- **SUPPLIED RECORDS**:
- - - - -

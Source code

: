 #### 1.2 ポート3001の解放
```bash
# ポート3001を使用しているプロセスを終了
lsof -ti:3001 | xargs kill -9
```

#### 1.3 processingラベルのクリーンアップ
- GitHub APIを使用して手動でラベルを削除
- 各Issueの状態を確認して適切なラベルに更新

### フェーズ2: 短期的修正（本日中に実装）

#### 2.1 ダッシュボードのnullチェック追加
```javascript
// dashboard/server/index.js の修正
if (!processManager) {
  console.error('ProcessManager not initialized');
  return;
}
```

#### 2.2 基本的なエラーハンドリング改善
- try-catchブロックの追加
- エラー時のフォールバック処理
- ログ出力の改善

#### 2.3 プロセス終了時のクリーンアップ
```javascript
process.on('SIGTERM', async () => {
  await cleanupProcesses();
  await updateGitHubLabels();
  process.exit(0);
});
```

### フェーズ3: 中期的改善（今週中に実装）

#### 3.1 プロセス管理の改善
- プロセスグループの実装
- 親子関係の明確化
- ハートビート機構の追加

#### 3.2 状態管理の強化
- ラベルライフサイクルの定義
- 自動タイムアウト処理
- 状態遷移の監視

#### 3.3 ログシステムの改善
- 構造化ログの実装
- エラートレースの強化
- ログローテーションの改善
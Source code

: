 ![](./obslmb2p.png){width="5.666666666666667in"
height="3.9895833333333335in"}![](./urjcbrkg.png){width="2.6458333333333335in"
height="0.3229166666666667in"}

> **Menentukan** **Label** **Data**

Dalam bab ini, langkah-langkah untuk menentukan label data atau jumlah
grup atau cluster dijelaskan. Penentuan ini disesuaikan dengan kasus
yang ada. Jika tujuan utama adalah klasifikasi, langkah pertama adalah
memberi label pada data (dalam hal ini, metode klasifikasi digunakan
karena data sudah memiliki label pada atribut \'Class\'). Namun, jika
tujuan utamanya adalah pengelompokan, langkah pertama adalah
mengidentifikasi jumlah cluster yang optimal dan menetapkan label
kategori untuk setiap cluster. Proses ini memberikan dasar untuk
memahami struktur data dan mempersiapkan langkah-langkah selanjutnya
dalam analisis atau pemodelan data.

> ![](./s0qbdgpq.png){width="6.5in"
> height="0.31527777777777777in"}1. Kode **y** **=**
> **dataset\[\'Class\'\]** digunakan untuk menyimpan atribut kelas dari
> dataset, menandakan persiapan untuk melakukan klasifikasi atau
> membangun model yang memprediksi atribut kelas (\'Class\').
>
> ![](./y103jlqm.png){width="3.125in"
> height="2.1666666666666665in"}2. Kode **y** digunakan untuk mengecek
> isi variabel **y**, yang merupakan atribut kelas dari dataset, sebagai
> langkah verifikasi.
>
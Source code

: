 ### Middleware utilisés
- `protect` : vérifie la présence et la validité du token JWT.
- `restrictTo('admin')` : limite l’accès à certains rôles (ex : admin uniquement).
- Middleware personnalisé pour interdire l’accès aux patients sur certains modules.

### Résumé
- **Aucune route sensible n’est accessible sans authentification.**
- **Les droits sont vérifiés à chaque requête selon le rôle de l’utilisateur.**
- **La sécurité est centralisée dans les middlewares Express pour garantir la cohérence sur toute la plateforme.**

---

- - - - -

- **PROMPT**:
Copy the data above exactly. Every line must be included.

- **RESULT OF THIS TASK**:
Source code

: #### 1.2 ポート3001の解放
```bash
# ポート3001を使用しているプロセスを終了
lsof -ti:3001 | xargs kill -9
```

#### 1.3 processingラベルのクリーンアップ
- GitHub APIを使用して手動でラベルを削除
- 各Issueの状態を確認して適切なラベルに更新

### フェーズ2: 短期的修正（本日中に実装）

#### 2.1 ダッシュボードのnullチェック追加
```javascript
// dashboard/server/index.js の修正
if (!processManager) {
  console.error('ProcessManager not initialized');
  return;
}
```

#### 2.2 基本的なエラーハンドリング改善
- try-catchブロックの追加
- エラー時のフォールバック処理
- ログ出力の改善

#### 2.3 プロセス終了時のクリーンアップ
```javascript
process.on('SIGTERM', async () => {
  await cleanupProcesses();
  await updateGitHubLabels();
  process.exit(0);
});
```

### フェーズ3: 中期的改善（今週中に実装）

#### 3.1 プロセス管理の改善
- プロセスグループの実装
- 親子関係の明確化
- ハートビート機構の追加

#### 3.2 状態管理の強化
- ラベルライフサイクルの定義
- 自動タイムアウト処理
- 状態遷移の監視

#### 3.3 ログシステムの改善
- 構造化ログの実装
- エラートレースの強化
- ログローテーションの改善
Source code

: ![](./obslmb2p.png){width="5.666666666666667in"
height="3.9895833333333335in"}![](./urjcbrkg.png){width="2.6458333333333335in"
height="0.3229166666666667in"}

> **Menentukan** **Label** **Data**

Dalam bab ini, langkah-langkah untuk menentukan label data atau jumlah
grup atau cluster dijelaskan. Penentuan ini disesuaikan dengan kasus
yang ada. Jika tujuan utama adalah klasifikasi, langkah pertama adalah
memberi label pada data (dalam hal ini, metode klasifikasi digunakan
karena data sudah memiliki label pada atribut \'Class\'). Namun, jika
tujuan utamanya adalah pengelompokan, langkah pertama adalah
mengidentifikasi jumlah cluster yang optimal dan menetapkan label
kategori untuk setiap cluster. Proses ini memberikan dasar untuk
memahami struktur data dan mempersiapkan langkah-langkah selanjutnya
dalam analisis atau pemodelan data.

> ![](./s0qbdgpq.png){width="6.5in"
> height="0.31527777777777777in"}1. Kode **y** **=**
> **dataset\[\'Class\'\]** digunakan untuk menyimpan atribut kelas dari
> dataset, menandakan persiapan untuk melakukan klasifikasi atau
> membangun model yang memprediksi atribut kelas (\'Class\').
>
> ![](./y103jlqm.png){width="3.125in"
> height="2.1666666666666665in"}2. Kode **y** digunakan untuk mengecek
> isi variabel **y**, yang merupakan atribut kelas dari dataset, sebagai
> langkah verifikasi.
>
Source code

: ### Middleware utilisés
- `protect` : vérifie la présence et la validité du token JWT.
- `restrictTo('admin')` : limite l’accès à certains rôles (ex : admin uniquement).
- Middleware personnalisé pour interdire l’accès aux patients sur certains modules.

### Résumé
- **Aucune route sensible n’est accessible sans authentification.**
- **Les droits sont vérifiés à chaque requête selon le rôle de l’utilisateur.**
- **La sécurité est centralisée dans les middlewares Express pour garantir la cohérence sur toute la plateforme.**

---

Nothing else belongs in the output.